After opening remarks by Kay and other members of the committee, Dennis introduced Professor Stephanie Jirard, who was his high school class president in Massachusetts. Stephanie stressed empathy and sensitivity and said, “You are an expert on race if you grew up in America.” Change will be gradual, she said, adding, “You need to remain hopeful. This is not an area in which despair can grow and flourish” and “You have to speak about race in rooms where you have authority” and, when you do, keep in mind, “I speak for the voiceless.”
She continued, “You have to disrupt the status quo” and be aware that “challenging your identity or clear set of values creates friction.” She covered the knotty problem of “law and order” and, as a past trial lawyer, maintained, “I never won a jury trial based on intellect—it’s all emotional.” She used the O.J. Simpson trial as an example of why, in the face of all evidence, the jury did not call for the death penalty.
Stephanie showed a film clip of writer Kimberly Jones, who compared and contrasted the groups of protesters, rioters, and looters, in attendance at some Black Lives Matter marches after the murder of George Floyd, and urged being mindful of the poverty that motivated the last. She reminded that the reasons that Africans were brought to America were for agricultural work in the South and textile work in the North.
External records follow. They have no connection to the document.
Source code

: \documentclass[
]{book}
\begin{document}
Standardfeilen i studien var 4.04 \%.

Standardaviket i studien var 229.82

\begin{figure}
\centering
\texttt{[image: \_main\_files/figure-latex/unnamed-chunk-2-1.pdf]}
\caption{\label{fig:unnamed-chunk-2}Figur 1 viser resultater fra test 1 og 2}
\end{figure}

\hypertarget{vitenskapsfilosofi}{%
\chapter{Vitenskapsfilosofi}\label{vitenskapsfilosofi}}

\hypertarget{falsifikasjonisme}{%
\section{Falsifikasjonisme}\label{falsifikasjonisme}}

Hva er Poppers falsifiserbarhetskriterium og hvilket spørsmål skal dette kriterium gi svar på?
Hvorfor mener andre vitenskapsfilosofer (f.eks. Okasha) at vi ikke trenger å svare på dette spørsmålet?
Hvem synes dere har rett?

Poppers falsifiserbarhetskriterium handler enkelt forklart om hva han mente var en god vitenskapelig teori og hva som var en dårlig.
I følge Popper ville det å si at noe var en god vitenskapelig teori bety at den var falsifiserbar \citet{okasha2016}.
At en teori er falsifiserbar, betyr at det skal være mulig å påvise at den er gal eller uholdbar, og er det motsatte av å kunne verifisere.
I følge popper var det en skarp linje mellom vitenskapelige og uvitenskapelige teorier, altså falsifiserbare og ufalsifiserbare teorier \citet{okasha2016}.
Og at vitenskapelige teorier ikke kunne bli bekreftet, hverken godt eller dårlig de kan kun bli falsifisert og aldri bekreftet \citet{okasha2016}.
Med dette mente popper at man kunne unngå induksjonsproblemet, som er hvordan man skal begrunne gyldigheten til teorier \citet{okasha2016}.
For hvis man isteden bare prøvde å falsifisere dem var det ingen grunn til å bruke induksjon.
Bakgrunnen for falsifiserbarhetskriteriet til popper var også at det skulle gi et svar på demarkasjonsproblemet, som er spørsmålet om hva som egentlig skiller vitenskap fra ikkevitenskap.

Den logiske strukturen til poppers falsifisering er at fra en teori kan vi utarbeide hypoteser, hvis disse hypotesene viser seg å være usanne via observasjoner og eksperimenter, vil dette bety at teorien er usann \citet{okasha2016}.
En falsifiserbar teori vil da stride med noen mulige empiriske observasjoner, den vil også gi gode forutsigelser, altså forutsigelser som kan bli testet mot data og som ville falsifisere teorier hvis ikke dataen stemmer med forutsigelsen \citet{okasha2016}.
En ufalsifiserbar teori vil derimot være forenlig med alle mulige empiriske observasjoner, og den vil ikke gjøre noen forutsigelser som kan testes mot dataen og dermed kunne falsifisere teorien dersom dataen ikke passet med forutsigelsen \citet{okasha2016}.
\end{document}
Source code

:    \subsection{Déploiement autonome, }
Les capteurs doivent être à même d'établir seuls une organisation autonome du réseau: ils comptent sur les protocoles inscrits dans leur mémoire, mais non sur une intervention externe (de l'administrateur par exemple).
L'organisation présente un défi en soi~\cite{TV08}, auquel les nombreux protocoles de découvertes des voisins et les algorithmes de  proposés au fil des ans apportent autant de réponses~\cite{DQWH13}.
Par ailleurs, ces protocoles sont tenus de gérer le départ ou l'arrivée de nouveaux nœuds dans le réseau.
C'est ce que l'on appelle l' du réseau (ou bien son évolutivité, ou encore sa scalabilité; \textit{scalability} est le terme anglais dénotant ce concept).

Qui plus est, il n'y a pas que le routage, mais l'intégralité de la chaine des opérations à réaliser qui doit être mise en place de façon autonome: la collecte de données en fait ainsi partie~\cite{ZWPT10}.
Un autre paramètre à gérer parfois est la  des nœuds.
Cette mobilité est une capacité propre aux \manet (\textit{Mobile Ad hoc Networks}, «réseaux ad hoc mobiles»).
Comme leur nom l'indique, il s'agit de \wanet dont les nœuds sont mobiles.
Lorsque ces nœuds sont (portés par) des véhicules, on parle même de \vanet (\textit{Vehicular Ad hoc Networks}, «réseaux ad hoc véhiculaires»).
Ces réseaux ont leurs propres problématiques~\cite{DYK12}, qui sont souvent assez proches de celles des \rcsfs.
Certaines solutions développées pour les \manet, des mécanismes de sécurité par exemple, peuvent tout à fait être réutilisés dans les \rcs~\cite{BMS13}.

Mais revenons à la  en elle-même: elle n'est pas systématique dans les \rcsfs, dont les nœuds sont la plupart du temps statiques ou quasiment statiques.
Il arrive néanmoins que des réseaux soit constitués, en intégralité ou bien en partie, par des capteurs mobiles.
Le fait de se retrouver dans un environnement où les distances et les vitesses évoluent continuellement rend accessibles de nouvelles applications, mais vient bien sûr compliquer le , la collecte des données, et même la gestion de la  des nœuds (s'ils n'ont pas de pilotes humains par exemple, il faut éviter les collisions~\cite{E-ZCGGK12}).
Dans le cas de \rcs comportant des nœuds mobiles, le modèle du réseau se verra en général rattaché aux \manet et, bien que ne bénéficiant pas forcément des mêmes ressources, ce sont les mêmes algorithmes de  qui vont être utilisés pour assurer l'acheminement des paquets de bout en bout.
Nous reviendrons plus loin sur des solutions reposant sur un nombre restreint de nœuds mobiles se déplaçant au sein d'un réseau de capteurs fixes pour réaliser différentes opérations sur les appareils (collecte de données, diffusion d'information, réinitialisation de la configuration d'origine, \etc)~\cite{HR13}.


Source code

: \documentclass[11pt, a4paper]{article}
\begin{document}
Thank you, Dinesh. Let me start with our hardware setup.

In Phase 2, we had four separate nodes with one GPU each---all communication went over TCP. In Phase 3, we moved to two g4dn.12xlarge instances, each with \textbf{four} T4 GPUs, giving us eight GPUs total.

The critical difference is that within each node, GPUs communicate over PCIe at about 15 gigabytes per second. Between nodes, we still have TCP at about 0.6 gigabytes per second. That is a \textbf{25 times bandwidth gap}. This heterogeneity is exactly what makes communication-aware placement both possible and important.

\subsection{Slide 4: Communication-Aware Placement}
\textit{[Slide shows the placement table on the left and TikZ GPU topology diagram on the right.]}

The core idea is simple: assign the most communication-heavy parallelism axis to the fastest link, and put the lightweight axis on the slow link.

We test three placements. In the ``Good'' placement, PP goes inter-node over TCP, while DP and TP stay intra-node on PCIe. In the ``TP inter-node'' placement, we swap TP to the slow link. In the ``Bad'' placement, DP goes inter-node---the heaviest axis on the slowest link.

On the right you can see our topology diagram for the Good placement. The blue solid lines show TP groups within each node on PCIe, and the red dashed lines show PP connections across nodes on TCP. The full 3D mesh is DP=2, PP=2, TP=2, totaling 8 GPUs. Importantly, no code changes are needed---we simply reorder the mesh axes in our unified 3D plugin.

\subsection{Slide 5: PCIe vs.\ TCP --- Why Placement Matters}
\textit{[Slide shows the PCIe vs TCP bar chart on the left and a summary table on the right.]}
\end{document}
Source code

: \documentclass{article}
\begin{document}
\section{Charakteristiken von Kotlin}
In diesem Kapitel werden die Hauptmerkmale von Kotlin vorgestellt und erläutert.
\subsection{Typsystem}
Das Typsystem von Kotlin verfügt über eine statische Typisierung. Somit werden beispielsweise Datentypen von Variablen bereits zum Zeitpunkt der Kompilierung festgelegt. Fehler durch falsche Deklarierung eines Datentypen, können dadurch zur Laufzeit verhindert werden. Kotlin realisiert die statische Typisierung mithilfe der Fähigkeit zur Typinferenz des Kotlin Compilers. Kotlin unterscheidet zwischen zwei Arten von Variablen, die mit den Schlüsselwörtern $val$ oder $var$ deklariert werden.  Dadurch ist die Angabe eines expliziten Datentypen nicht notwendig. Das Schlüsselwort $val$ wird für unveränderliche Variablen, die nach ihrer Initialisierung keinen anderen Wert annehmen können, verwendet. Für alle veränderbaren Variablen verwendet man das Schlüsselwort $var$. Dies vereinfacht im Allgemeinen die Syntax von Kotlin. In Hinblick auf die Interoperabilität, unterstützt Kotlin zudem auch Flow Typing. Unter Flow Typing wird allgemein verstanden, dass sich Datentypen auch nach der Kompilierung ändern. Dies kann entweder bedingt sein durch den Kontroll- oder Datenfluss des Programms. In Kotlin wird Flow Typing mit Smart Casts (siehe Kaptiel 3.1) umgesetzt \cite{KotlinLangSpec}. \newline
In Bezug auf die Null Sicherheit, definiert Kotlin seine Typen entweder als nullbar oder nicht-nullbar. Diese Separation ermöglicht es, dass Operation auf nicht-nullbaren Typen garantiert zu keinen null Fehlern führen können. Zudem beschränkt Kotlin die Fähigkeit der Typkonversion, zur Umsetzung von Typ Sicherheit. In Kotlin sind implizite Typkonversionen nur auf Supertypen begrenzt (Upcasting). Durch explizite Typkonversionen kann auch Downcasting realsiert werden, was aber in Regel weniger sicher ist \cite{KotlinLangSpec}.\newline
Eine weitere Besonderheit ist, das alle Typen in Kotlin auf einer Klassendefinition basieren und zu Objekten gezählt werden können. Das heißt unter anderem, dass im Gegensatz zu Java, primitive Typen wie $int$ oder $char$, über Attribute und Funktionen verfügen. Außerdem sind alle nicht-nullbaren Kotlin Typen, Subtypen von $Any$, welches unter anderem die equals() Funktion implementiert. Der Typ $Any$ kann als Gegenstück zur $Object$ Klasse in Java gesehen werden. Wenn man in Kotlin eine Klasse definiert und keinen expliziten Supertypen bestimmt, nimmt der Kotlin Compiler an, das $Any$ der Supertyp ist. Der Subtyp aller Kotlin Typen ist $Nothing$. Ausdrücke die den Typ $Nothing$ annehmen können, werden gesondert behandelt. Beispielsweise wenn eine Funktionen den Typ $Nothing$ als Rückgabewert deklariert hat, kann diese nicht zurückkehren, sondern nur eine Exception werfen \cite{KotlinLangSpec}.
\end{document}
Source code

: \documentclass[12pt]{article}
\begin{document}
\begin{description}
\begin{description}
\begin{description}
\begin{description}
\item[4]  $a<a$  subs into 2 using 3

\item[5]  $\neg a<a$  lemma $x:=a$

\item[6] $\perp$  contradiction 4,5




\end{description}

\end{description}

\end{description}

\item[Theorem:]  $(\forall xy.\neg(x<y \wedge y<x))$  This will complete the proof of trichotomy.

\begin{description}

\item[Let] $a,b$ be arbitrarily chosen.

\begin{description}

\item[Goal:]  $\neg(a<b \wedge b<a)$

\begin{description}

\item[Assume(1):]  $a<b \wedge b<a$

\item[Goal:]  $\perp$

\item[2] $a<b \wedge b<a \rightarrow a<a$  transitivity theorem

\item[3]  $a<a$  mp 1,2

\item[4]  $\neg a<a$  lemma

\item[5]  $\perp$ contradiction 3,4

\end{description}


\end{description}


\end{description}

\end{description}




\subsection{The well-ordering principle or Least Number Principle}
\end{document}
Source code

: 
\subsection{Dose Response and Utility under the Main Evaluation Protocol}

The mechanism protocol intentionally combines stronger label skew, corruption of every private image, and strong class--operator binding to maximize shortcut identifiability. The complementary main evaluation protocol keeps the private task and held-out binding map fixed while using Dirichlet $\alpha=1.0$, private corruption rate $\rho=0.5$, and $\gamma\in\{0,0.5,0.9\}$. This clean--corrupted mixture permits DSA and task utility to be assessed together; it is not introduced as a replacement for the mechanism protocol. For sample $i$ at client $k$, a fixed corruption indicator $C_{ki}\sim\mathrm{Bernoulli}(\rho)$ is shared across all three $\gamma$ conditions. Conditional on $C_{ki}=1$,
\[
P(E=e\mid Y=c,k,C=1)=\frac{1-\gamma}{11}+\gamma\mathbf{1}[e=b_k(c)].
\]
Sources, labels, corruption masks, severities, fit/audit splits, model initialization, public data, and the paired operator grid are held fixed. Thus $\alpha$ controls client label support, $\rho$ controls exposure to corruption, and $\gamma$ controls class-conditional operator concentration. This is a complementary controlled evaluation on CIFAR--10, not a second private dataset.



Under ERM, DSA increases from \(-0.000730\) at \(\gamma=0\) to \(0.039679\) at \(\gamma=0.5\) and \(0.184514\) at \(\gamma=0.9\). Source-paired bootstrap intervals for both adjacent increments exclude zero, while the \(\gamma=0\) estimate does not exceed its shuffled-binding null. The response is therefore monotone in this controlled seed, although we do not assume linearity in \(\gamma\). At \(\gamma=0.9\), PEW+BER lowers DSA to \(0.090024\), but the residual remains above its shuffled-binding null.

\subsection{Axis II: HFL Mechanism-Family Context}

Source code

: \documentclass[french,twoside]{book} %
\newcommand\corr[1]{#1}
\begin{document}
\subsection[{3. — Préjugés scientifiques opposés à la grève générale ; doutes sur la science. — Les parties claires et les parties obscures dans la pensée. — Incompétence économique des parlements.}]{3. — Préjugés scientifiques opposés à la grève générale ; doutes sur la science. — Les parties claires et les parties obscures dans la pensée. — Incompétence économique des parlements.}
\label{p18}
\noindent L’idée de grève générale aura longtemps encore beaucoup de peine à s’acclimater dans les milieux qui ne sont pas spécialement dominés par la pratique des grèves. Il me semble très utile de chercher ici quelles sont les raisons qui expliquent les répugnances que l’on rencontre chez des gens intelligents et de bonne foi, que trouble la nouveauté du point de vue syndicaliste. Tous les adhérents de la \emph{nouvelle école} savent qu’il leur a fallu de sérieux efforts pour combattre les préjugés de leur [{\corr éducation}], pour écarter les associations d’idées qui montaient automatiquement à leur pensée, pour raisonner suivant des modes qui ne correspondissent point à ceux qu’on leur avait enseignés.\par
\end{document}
The Professor used the metaphor of an 1840s southern mansion in connection with “structural racism,” the different rooms representing aspects of government, society, and the law, with “enslaved people” not entering through the front door and moving through the rooms only with the leave of the white owners.
She explained that “how to get [cultural] changes to take hold” is by acting “consistently over time” to help people to adapt and to “reinforce new values.” Racism, she noted, is instilled in people at a very early age and, near the end of the discussion, she showed a film clip of an experiment in which two small black children, a girl and a boy, were given a choice between a white doll and a black doll and chose the white doll, because, although they felt that the black doll looked like them, they also felt that she was “bad.”
There is clearly much “work [that] has to be done culturally” by all of us. This discussion was a good start.